I have seen implementations of binary heap where after removal of a node, heapifyDown/siftDown (whatever the author names it) is run only on the root to re-heapify the tree, and some where siftDown is run iteratively on all items from the bottom up to the root.
I assume that before one would remove a node, the tree of N items is already built/heapified and satisfies min- or max-heap property. If that's true - what's the point of trying to run siftDown on nodes (N//2)-1 [first non-leaf node with indexing from 0] and up, let alone ALL nodes from the end- instead of sifting only the root? Is that a poor implementation, or am I missing something?
*Extra question: are there any reasons for removing nodes from the middle of a min- or max-heap? I would think extracting the root, or maybe the last element, is most important. Is it ever being done in practice when heap is used as data structure?

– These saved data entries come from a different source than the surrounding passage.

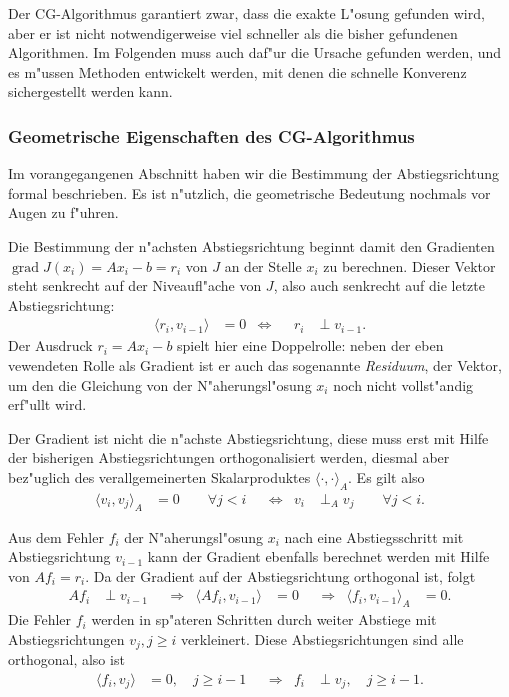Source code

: Der CG-Algorithmus garantiert zwar, dass die exakte L"osung gefunden
wird, aber er ist nicht notwendigerweise viel schneller als die bisher
gefundenen Algorithmen.
Im Folgenden muss auch daf"ur die Ursache gefunden werden, und es m"ussen
Methoden entwickelt werden, mit denen die schnelle Konverenz sichergestellt
werden kann.

\subsubsection{Geometrische Eigenschaften des CG-Algorithmus}
Im vorangegangenen Abschnitt haben wir die Bestimmung der Abstiegsrichtung
formal beschrieben. Es ist n"utzlich, die geometrische Bedeutung nochmals
vor Augen zu f"uhren. 

Die Bestimmung der n"achsten Abstiegsrichtung beginnt damit den Gradienten
$\operatorname{grad}J(x_i)=Ax_i-b=r_i$
von $J$ an der Stelle $x_i$ zu berechnen. Dieser Vektor steht
senkrecht auf der Niveaufl"ache von $J$, also auch senkrecht auf die
letzte Abstiegsrichtung:
\begin{align}
\langle r_i,v_{i-1}\rangle &= 0
&\Leftrightarrow&&
r_i&\perp v_{i-1}.
\label{descent:rorthogonal}
\end{align}
Der Ausdruck $r_i=Ax_i-b$ spielt hier eine Doppelrolle: neben der eben
vewendeten Rolle als Gradient ist er auch das sogenannte {\em Residuum},
der Vektor, um den die Gleichung von der N"aherungsl"osung $x_i$
noch nicht vollst"andig erf"ullt wird.

Der Gradient ist nicht die n"achste Abstiegsrichtung, diese muss erst
mit Hilfe der bisherigen Abstiegsrichtungen orthogonalisiert werden,
diesmal aber bez"uglich des verallgemeinerten Skalarproduktes
$\langle\cdot,\cdot\rangle_A$. Es gilt also
\begin{align}
\langle v_i,v_j\rangle_A&=0\qquad\forall j < i
&&\Leftrightarrow&
v_i&\perp_A v_j\qquad\forall j< i.
\label{descent:vorthogonalA}
\end{align}

Aus dem Fehler $f_i$ der N"aherungsl"osung $x_i$ nach eine Abstiegsschritt
mit Abstiegsrichtung $v_{i-1}$ kann der Gradient ebenfalls berechnet werden
mit Hilfe von $Af_i=r_i$.
Da der Gradient auf der Abstiegsrichtung orthogonal ist, folgt
\begin{align}
Af_i&\perp v_{i-1}
&&\Rightarrow&
\langle Af_i,v_{i-1}\rangle&=0
&&\Rightarrow&
\langle f_i,v_{i-1}\rangle_A&=0.
\end{align}
Die Fehler $f_i$ werden in sp"ateren Schritten durch weiter Abstiege
mit Abstiegsrichtungen $v_j, j\ge i$ verkleinert.
Diese Abstiegsrichtungen sind alle orthogonal, also ist
\begin{align*}
\langle f_i,v_j\rangle&=0,\quad j\ge i-1
&&\Rightarrow&
f_i&\perp v_j,\quad j\ge i-1.
\end{align*}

There’s no need to run heapifyDown / siftDown on all elements after removing the minimum. That will indeed fix the heap, but it takes time O(n) to do this, which is pretty slow and defeats the purpose of having a binary heap. Instead, the traditional algorithm is to swap the last element of the heap to the top, then call heapifyDown / siftDown on it. This takes time O(log n), which is much faster than rebuilding the whole heap.
As for removing nodes from the middle of the heap - that’s fairly uncommon but not unheard of. What’s more common is, for graph algorithms like Dijkstra’s shortest paths algorithm or Prim’s minimum spanning tree algorithm, to take an element in the heap and reduce its priority (in a min heap) or increase it (in a max heap). This can be done by locating the element in the heap, reducing its priority, and then calling heapifyUp / siftUp on it to restore the heap property.